### Problem statement
Only the records, repeated exactly, should make up the response.

### Source material
▽

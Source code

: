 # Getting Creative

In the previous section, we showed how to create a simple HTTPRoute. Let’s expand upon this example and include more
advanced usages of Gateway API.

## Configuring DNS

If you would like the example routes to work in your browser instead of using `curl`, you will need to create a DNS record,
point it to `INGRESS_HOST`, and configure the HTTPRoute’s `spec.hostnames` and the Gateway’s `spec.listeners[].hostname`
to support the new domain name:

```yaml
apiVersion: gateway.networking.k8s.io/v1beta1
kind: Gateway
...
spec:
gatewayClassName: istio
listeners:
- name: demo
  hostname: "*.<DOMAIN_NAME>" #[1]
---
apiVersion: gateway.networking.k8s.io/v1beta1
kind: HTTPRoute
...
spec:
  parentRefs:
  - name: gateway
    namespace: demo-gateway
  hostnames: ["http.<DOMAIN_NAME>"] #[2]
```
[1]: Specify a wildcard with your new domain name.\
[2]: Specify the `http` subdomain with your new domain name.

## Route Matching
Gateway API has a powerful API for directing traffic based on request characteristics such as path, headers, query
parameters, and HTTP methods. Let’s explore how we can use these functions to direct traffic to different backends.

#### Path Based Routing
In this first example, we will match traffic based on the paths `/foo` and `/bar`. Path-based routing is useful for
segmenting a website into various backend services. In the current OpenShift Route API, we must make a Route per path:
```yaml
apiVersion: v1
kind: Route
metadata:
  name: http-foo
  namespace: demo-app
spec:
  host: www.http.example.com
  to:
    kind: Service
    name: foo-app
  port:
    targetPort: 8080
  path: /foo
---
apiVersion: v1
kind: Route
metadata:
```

△

### Expected answer
Source code

: # Getting Creative

In the previous section, we showed how to create a simple HTTPRoute. Let’s expand upon this example and include more
advanced usages of Gateway API.

## Configuring DNS

If you would like the example routes to work in your browser instead of using `curl`, you will need to create a DNS record,
point it to `INGRESS_HOST`, and configure the HTTPRoute’s `spec.hostnames` and the Gateway’s `spec.listeners[].hostname`
to support the new domain name:

```yaml
apiVersion: gateway.networking.k8s.io/v1beta1
kind: Gateway
...
spec:
gatewayClassName: istio
listeners:
- name: demo
  hostname: "*.<DOMAIN_NAME>" #[1]
---
apiVersion: gateway.networking.k8s.io/v1beta1
kind: HTTPRoute
...
spec:
  parentRefs:
  - name: gateway
    namespace: demo-gateway
  hostnames: ["http.<DOMAIN_NAME>"] #[2]
```
[1]: Specify a wildcard with your new domain name.\
[2]: Specify the `http` subdomain with your new domain name.

## Route Matching
Gateway API has a powerful API for directing traffic based on request characteristics such as path, headers, query
parameters, and HTTP methods. Let’s explore how we can use these functions to direct traffic to different backends.

#### Path Based Routing
In this first example, we will match traffic based on the paths `/foo` and `/bar`. Path-based routing is useful for
segmenting a website into various backend services. In the current OpenShift Route API, we must make a Route per path:
```yaml
apiVersion: v1
kind: Route
metadata:
  name: http-foo
  namespace: demo-app
spec:
  host: www.http.example.com
  to:
    kind: Service
    name: foo-app
  port:
    targetPort: 8080
  path: /foo
---
apiVersion: v1
kind: Route
metadata:
```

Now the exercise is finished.